川本三郎「ひとり遊びぞ我はまされる」(平凡社、2022年)を読んだ。
永井荷風「摘録・断腸亭日乗」(岩波文庫)が面白かったので、川本三郎「荷風と東京ーー『断腸亭日乗』私註」(都市出版)も読んでみようという気になり、その助走として川本の荷風に関する随筆「荷風好日」(岩波現代文庫)を読んだ。しかし重複もあって荷風は少し食傷気味になったので、目先を変えて、荷風を前面に出さない川本の随筆集を読むことにした。

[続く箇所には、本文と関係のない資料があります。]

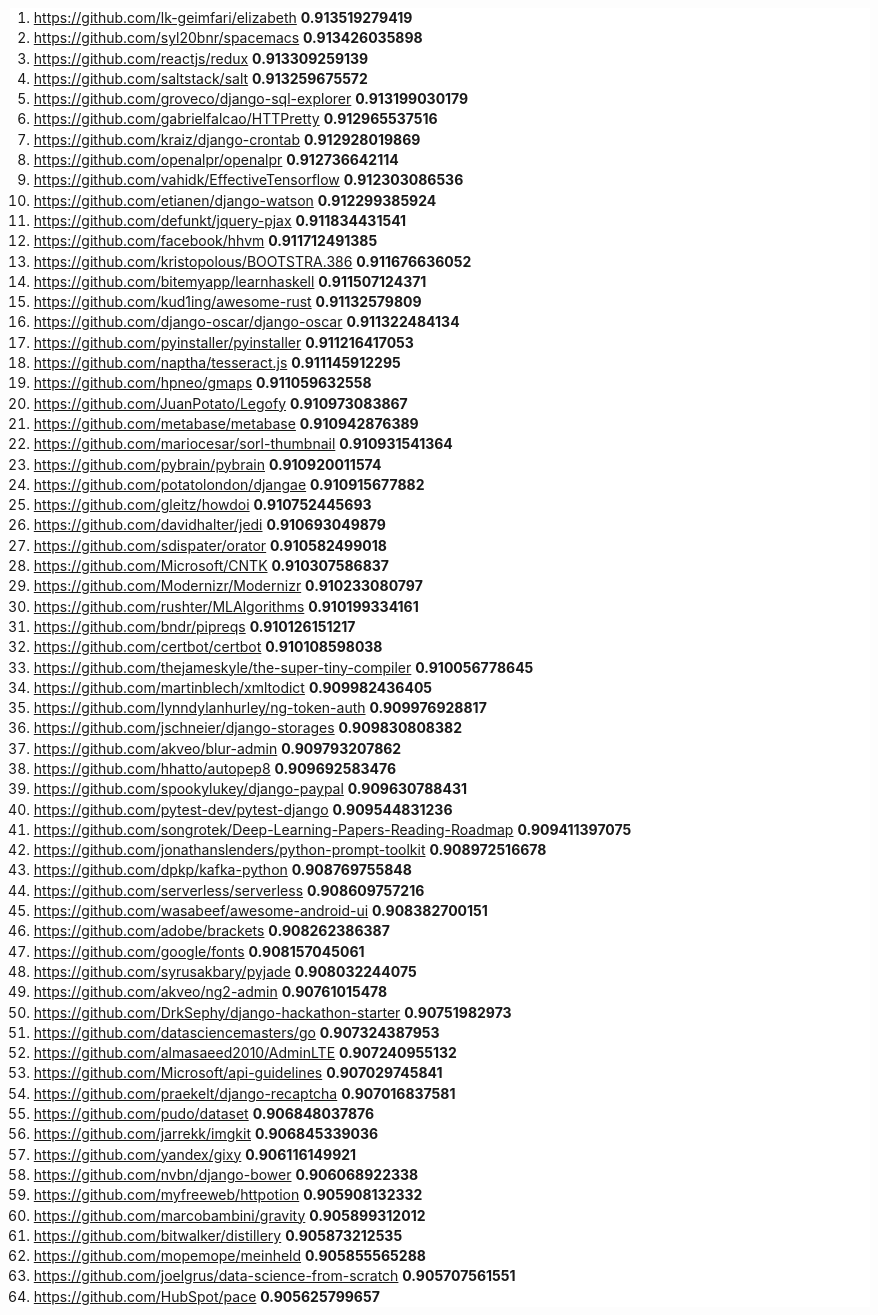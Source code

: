  1. https://github.com/lk-geimfari/elizabeth **0.913519279419**
 1. https://github.com/syl20bnr/spacemacs **0.913426035898**
 1. https://github.com/reactjs/redux **0.913309259139**
 1. https://github.com/saltstack/salt **0.913259675572**
 1. https://github.com/groveco/django-sql-explorer **0.913199030179**
 1. https://github.com/gabrielfalcao/HTTPretty **0.912965537516**
 1. https://github.com/kraiz/django-crontab **0.912928019869**
 1. https://github.com/openalpr/openalpr **0.912736642114**
 1. https://github.com/vahidk/EffectiveTensorflow **0.912303086536**
 1. https://github.com/etianen/django-watson **0.912299385924**
 1. https://github.com/defunkt/jquery-pjax **0.911834431541**
 1. https://github.com/facebook/hhvm **0.911712491385**
 1. https://github.com/kristopolous/BOOTSTRA.386 **0.911676636052**
 1. https://github.com/bitemyapp/learnhaskell **0.911507124371**
 1. https://github.com/kud1ing/awesome-rust **0.91132579809**
 1. https://github.com/django-oscar/django-oscar **0.911322484134**
 1. https://github.com/pyinstaller/pyinstaller **0.911216417053**
 1. https://github.com/naptha/tesseract.js **0.911145912295**
 1. https://github.com/hpneo/gmaps **0.911059632558**
 1. https://github.com/JuanPotato/Legofy **0.910973083867**
 1. https://github.com/metabase/metabase **0.910942876389**
 1. https://github.com/mariocesar/sorl-thumbnail **0.910931541364**
 1. https://github.com/pybrain/pybrain **0.910920011574**
 1. https://github.com/potatolondon/djangae **0.910915677882**
 1. https://github.com/gleitz/howdoi **0.910752445693**
 1. https://github.com/davidhalter/jedi **0.910693049879**
 1. https://github.com/sdispater/orator **0.910582499018**
 1. https://github.com/Microsoft/CNTK **0.910307586837**
 1. https://github.com/Modernizr/Modernizr **0.910233080797**
 1. https://github.com/rushter/MLAlgorithms **0.910199334161**
 1. https://github.com/bndr/pipreqs **0.910126151217**
 1. https://github.com/certbot/certbot **0.910108598038**
 1. https://github.com/thejameskyle/the-super-tiny-compiler **0.910056778645**
 1. https://github.com/martinblech/xmltodict **0.909982436405**
 1. https://github.com/lynndylanhurley/ng-token-auth **0.909976928817**
 1. https://github.com/jschneier/django-storages **0.909830808382**
 1. https://github.com/akveo/blur-admin **0.909793207862**
 1. https://github.com/hhatto/autopep8 **0.909692583476**
 1. https://github.com/spookylukey/django-paypal **0.909630788431**
 1. https://github.com/pytest-dev/pytest-django **0.909544831236**
 1. https://github.com/songrotek/Deep-Learning-Papers-Reading-Roadmap **0.909411397075**
 1. https://github.com/jonathanslenders/python-prompt-toolkit **0.908972516678**
 1. https://github.com/dpkp/kafka-python **0.908769755848**
 1. https://github.com/serverless/serverless **0.908609757216**
 1. https://github.com/wasabeef/awesome-android-ui **0.908382700151**
 1. https://github.com/adobe/brackets **0.908262386387**
 1. https://github.com/google/fonts **0.908157045061**
 1. https://github.com/syrusakbary/pyjade **0.908032244075**
 1. https://github.com/akveo/ng2-admin **0.90761015478**
 1. https://github.com/DrkSephy/django-hackathon-starter **0.90751982973**
 1. https://github.com/datasciencemasters/go **0.907324387953**
 1. https://github.com/almasaeed2010/AdminLTE **0.907240955132**
 1. https://github.com/Microsoft/api-guidelines **0.907029745841**
 1. https://github.com/praekelt/django-recaptcha **0.907016837581**
 1. https://github.com/pudo/dataset **0.906848037876**
 1. https://github.com/jarrekk/imgkit **0.906845339036**
 1. https://github.com/yandex/gixy **0.906116149921**
 1. https://github.com/nvbn/django-bower **0.906068922338**
 1. https://github.com/myfreeweb/httpotion **0.905908132332**
 1. https://github.com/marcobambini/gravity **0.905899312012**
 1. https://github.com/bitwalker/distillery **0.905873212535**
 1. https://github.com/mopemope/meinheld **0.905855565288**
 1. https://github.com/joelgrus/data-science-from-scratch **0.905707561551**
 1. https://github.com/HubSpot/pace **0.905625799657**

なかでも特にこの本を選んだのは、「三原葉子を偲んで盛岡へ」という文章が目にとまったからである。
三原葉子は新東宝の女優だが、以前にも川本の本で彼女にふれているのを読んだことがある。川本は、ぼくが30歳代の頃にけっこう読んだ筆者の1人だが、彼の広い守備範囲にもかかわらず、ぼくの興味と重なる所はそれほど多くはなかった。しかし三原葉子と大西康子、それと西荻映画通りのことだけは、彼と思い出を共有している。
中学生か高校生だった昭和39~40年頃に、ぼくは「猥褻と表現の自由」に関するファイルを入手した。そのファイルに収められた新聞記事や週刊誌の記事、グラビアの中でぼくの心をとらえたのが、三原葉子と筑波久子と嵯峨三智子だった(嵯峨は荷風原作の「裸体」という映画で主役を演じたと「荷風好日」に書いてあった)。

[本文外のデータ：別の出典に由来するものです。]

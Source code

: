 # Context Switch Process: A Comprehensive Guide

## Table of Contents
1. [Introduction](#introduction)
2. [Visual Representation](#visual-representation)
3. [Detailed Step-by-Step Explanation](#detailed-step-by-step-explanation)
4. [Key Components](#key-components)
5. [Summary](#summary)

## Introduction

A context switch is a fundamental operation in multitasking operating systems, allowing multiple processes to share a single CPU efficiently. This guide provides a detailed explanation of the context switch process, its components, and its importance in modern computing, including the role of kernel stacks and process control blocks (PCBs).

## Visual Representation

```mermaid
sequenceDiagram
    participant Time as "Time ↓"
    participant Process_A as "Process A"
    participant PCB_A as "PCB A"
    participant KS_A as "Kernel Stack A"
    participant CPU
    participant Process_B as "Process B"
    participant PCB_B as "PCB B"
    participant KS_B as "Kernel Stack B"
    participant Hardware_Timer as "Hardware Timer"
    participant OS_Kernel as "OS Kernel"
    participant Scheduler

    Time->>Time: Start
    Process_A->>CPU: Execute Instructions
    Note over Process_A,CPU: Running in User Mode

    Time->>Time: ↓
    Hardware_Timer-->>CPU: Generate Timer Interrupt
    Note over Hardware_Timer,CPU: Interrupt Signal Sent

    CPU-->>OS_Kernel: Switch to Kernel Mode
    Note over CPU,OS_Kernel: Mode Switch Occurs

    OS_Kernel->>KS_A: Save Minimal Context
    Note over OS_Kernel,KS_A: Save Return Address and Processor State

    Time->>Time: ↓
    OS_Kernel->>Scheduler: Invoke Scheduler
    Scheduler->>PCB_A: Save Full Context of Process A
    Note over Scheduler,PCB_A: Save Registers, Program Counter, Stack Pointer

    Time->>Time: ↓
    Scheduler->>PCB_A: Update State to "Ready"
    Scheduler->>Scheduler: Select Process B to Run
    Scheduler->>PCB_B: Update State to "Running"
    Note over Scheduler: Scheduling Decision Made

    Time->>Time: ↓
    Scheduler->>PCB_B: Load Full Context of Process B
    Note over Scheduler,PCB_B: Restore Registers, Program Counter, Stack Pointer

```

その後忘れていた三原葉子のことが、30代になってから川本の「シネマ裏通り」(冬樹社、1979年)に書いてあるのを発見した。川本はもっと高尚な映画を論じる人だと思っていたから、新東宝のグラマー女優のことが出てきたので驚いた。
※「シネマ裏通り」の最終ページには、「1981・2・8(日)pm1:07 春の訪れか、暖かい。12、3℃ありそう。谷ナオミと三原葉子とジャック・レモンのことがいい」と感想が書いてあった。
それどころか、川本の本には、大西康子のことまで出てきた。「忘れもしない、大西康子」と書いてあった(と思う)。大西はピンク映画の女優である。中学時代に同姓同名の女生徒がいたので、ぼくの記憶にも残っていた。ピンク映画など新東宝以上に日陰の存在だと思っていたから、川本があっけらかんとして論じていることに驚いた。
さて、本書「ひとり遊びぞ・・・」だが、これも「荷風と東京」と同じく、「東京人」という雑誌の連載を本にまとめたものである。表題は良寛の句の一節だという。
旅行と読書と映画の話題、中でも鉄道の話が多い。台湾の映画、鉄道のことも出てくる。
三原葉子の話も、彼女の出身地である盛岡を訪ねた旅行記である。彼女は盛岡の裕福な毛皮商の娘で、お父さんが娘の活動が記録された記事類をファイルにしてあったという。地元の(三原の)後援会(?)に依頼されての講演旅行だった。彼女はなかなか周囲の人望の厚い女優だったらしい。
お父さんが保存したファイルには、昔ぼくが目にした週刊誌の記事なども保存されているだろうか。「彼女は可愛い口をとがらせて抗議した」云々という文章があった(と思う)。
荷風のことも少し出てくる。ぼくが勤めていた出版社は須賀町にあり、信濃町駅で下車して通勤していた。その「信濃町」の由来が、荷風の先祖の戦国武将の名前(何とか「信濃守」)に由来するとのことだった。
会社の近所にあった須賀神社のことも出てきた。近くには「於岩稲荷」というのもあり、四谷怪談を演ずる役者は必ずお参りに来るという話だった。
映画は「エデンの東」だけ、小津は「父ありき」だけ、女優はソフィア・ローレン(+ジーナ・ロロブリジータ、ロッサナ・ポデッサ)だけ、鉄道は草軽電鉄と玉電だけ、漫画は寺田ヒロオだけが有難いといった狭量なぼくにとっては、知らない人物、見ていない映画、漫画(家)ばかりが多かった。三原葉子は除いて。
川本は、以前何かでマリリン・モンローよりジェーン・マンスフィールドのほうがいいと書いていたように記憶する。これも数少ない共感するところだった。※「シネマ裏通り」67頁にあった。
※282頁の「台湾人児童の就業率は70%を超えている」は、前後関係からすると「就学率」の誤りではないか。